In Jacksonville, there are a few select restaurants that have outstanding wine lists and that’s what you will find on this list. Wine lists that include a few Napa Cabs, Pinot Noir from Sonoma, a non-classified growth Bordeaux and a token German Riesling are not what you will find here. Rather, these top five restaurants have extensive wine lists that offer multiple bottles from the best wine regions around the world.

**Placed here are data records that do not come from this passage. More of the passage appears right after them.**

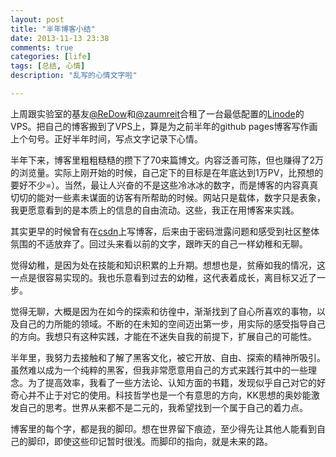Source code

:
 ```yaml
---
layout: post
title: "半年博客小结"
date: 2013-11-13 23:38
comments: true
categories: [life]
tags: [总结, 心情]
description: "乱写的心情文字啦"

---
```


上周跟实验室的基友[@ReDow](http://redow.me)和[@zaumreit](http://zaumreit.me)合租了一台最低配置的[Linode](https://www.linode.com/)的VPS。把自己的博客搬到了VPS上，算是为之前半年的github pages博客写作画上个句号。正好半年时间，写点文字记录下心情。

半年下来，博客里粗粗糙糙的攒下了70来篇博文。内容泛善可陈，但也赚得了2万的浏览量。实际上刚开始的时候，自己定下的目标是在年底达到1万PV，比预想的要好不少=）。当然，最让人兴奋的不是这些冷冰冰的数字，而是博客的内容真真切切的能对一些素未谋面的访客有所帮助的时候。网站只是载体，数字只是表象，我更愿意看到的是本质上的信息的自由流动。这些，我正在用博客来实践。

其实更早的时候曾有在[csdn](http://blog.csdn.net/biaobiaoqi)上写博客，后来由于密码泄露问题和感受到社区整体氛围的不适放弃了。回过头来看以前的文字，跟昨天的自己一样幼稚和无聊。

觉得幼稚，是因为处在技能和知识积累的上升期。想想也是，贫瘠如我的情况，这一点是很容易实现的。我也乐意看到过去的幼稚，这代表着成长，离目标又近了一步。

觉得无聊，大概是因为在如今的探索和彷徨中，渐渐找到了自心所喜欢的事物，以及自己的力所能的领域。不断的在未知的空间迈出第一步，用实际的感受指导自己的方向。我想只有这种实践，才能在不迷失自我的前提下，扩展自己的可能性。

半年里，我努力去接触和了解了黑客文化，被它开放、自由、探索的精神所吸引。虽然难以成为一个纯粹的黑客，但我非常愿意用自己的方式来践行其中的一些理念。为了提高效率，我看了一些方法论、认知方面的书籍，发现似乎自己对它的好奇心并不止于对它的使用。科技哲学也是一个有意思的方向，KK思想的奥妙能激发自己的思考。世界从来都不是二元的，我希望找到一个属于自己的着力点。

博客里的每个字，都是我的脚印。想在世界留下痕迹，至少得先让其他人能看到自己的脚印，即使这些印记暂时很浅。而脚印的指向，就是未来的路。

<!--more-->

In a previous article, we focused on the top 10 restaurants for wine. In that article, we took into account both food and wine to provide a broad overview of 10 recommended restaurants. In this article, we will go more in-depth as we focus on the wine lists themselves and narrow it down to the top 5 lists. Also, to make this list, the restaurant must have posted its wine list online. Without further ado, here are our choices for the top 5 wine lists in Jacksonville for 2014:
5. Matthew’s (2107 Hendrick’s Ave, Jacksonville): Mathew’s has received the “Award of Excellence” from Wine Spectator Magazine, which cited the restaurant’s strength in California wine. That strength is evidenced in their two California Cabernet Sauvignon options by the glass: 2010 William Hill Estate Winery, Central Coast ($9) (Check out William Hill’s excellent website at this link), 2011 Pedroncelli, Sonoma County, Dry Creek Valley ($14). Their American Cabernet bottles are a site to behold with multiple vintages by Harlan Estate, Bond, Shafer, Revana, Groth, Darioush, Caymus, Silver Oak, Jordan. They also have nice, affordable selections like 2012 Josh Cellars, Cabernet from Sonoma ($38). Matthew’s also offers an abbreviated selection of French wine’s including 1st growth Bordeaux like 1999 Chateau Lafite Rothschild from Pauillac ($2,500) and Segla, Margaux ($102), the second wine of second growth Chateau Rauzan Segla.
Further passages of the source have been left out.